What age is Copper? Nelson is almost 11 months


----------



## Linescreamer (Sep 28, 2010)

14 months.


----------



## cookhamjames (Sep 9, 2010)

So should we continue or just leave him to get on with it?


----------



## Linescreamer (Sep 28, 2010)

Copper is 42lbs and some days he doesn't eat at all.  If he would eat off the floor every day, his food would be on the floor! The only thing we don't do is give him people food. Right now I have 3, 30 lbs bags in my closet for him. I keep switching it up just to keep him interested. The funny thing is - if he runs and gets his exercise he eats! But then again he just burns it all off. Maybe this year he will gain some weight. If Nelson looks healthy, I wouldn't worry. I would just leave to food in his bowl until he eats.


----------



## cookhamjames (Sep 9, 2010)

Thanks so much. He's healthy alright. Not very ribby. He has plenty of energy!


----------



## JillandDan (Sep 8, 2010)

They are a very picky breed when it comes to eating it seems. We have experienced the bile many times beause Holley just didn't feel the need to eat. Her food is down all day per the vet's recommendation. She never was big on set meal times. We have tried so many different dog foods. Some days she eats more than others and there is nothing different that caused it (more exercise, etc). I agree with Linescreamer. As long as Nelson looks healthy, don't worry too much. Holley will be 1 next week and is almost 46lbs so we are happy.


----------



## haefen (Jan 5, 2011)

cookhamjames said:


> He's on Royal Canin Maxi Junior. 2 feeds a day, 300G per feed, about to move onto Burns Fish and Rice.


I don't know anything about the bile, but I do think that 2*300g=600g of food per day sounds like a LOT of food. I checked the instructions on the package and a 12 month male Vizsla (adult weight of 25-30kg, and a male vizsla can turn out yet smaller than that...) is recommended to eat approximately 370g/day to 425g/day. That is 182g/feeding to 212g/feeding if you feed two times per day. Even when assuming that your dog would turn out to be very large and adding 25% to the recommended feed amount and to compensate if your dog is having an especially active lifestyle, you still end up with a serving size of less than 300g. 

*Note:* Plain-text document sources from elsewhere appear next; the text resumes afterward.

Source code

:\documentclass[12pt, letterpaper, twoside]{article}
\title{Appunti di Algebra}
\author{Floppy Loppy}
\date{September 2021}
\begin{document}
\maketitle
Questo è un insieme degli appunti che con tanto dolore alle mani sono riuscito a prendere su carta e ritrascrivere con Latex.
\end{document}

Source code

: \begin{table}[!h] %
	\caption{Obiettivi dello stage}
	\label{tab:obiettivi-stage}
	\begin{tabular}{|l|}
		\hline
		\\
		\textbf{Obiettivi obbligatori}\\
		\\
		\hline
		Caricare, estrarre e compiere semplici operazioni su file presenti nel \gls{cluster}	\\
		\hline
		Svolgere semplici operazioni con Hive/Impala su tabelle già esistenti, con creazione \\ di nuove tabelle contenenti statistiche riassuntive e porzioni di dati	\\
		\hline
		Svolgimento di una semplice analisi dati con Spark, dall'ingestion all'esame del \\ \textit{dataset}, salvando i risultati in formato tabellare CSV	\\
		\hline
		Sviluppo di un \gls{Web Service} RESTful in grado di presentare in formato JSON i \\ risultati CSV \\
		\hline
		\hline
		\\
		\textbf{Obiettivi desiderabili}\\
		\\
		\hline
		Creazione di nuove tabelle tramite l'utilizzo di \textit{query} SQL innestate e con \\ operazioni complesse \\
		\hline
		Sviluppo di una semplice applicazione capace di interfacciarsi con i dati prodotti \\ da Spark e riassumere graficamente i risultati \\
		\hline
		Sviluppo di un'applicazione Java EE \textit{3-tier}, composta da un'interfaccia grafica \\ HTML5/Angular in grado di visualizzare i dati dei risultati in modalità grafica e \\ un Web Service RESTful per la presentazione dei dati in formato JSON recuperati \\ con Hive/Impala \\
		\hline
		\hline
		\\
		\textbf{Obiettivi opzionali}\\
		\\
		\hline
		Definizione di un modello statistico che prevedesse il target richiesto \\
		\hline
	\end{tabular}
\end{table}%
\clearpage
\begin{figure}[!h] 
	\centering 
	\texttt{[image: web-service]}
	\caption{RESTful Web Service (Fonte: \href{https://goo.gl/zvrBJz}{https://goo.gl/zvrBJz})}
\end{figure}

Is there any chance that you've mixed up the total daily amount of food that Nelson should get and the individual serving size?


----------



## jld640 (Sep 29, 2010)

Savannah needed her food on the floor for the first few weeks after she arrived. She would also revert occasionally, so even after you get Nelson eating out of his bowl consistently, don't be surprised by the need for occasional hand/floor feeding.

My preference was to focus on floor feeding. Treats came directly from my hand as a reward. Meals came from me, but were eaten either from or next to her bowl. We eventually settled into a routine where she eats as much of her breakfast as she wants and the rest comes to work with me for her lunch. That way, she has some food during the day and we don't have to deal with the bile. At work her 'bowl' is actually an upside down frisbee. At 10 months, she eats all of her breakfast most days, but never if I have to go into work early. She will not touch breakfast before 6:00 am. She usually eats all of her dinner. I haven't switched foods when she has gotten picky, but I have started mixing a dollop of wet dog food in with her dry food to get her started.

Good luck!


----------



## Mischa (Feb 17, 2010)

We've had the same experience with the yellow bile many times. It's really lovely. :/ Mischa has only one time in her 16 months not wanted to eat though, and I think it ended up being giardia. But I've heard Vs are very picky eaters so we've made sure not to treat her with human food much and she's never had wet food. 

Have you tried exercising your V first before feeding? I also agree with Linescreamer about not worrying too much. If he has tons of vizsla energy and appears healthy and content, he is fine.


----------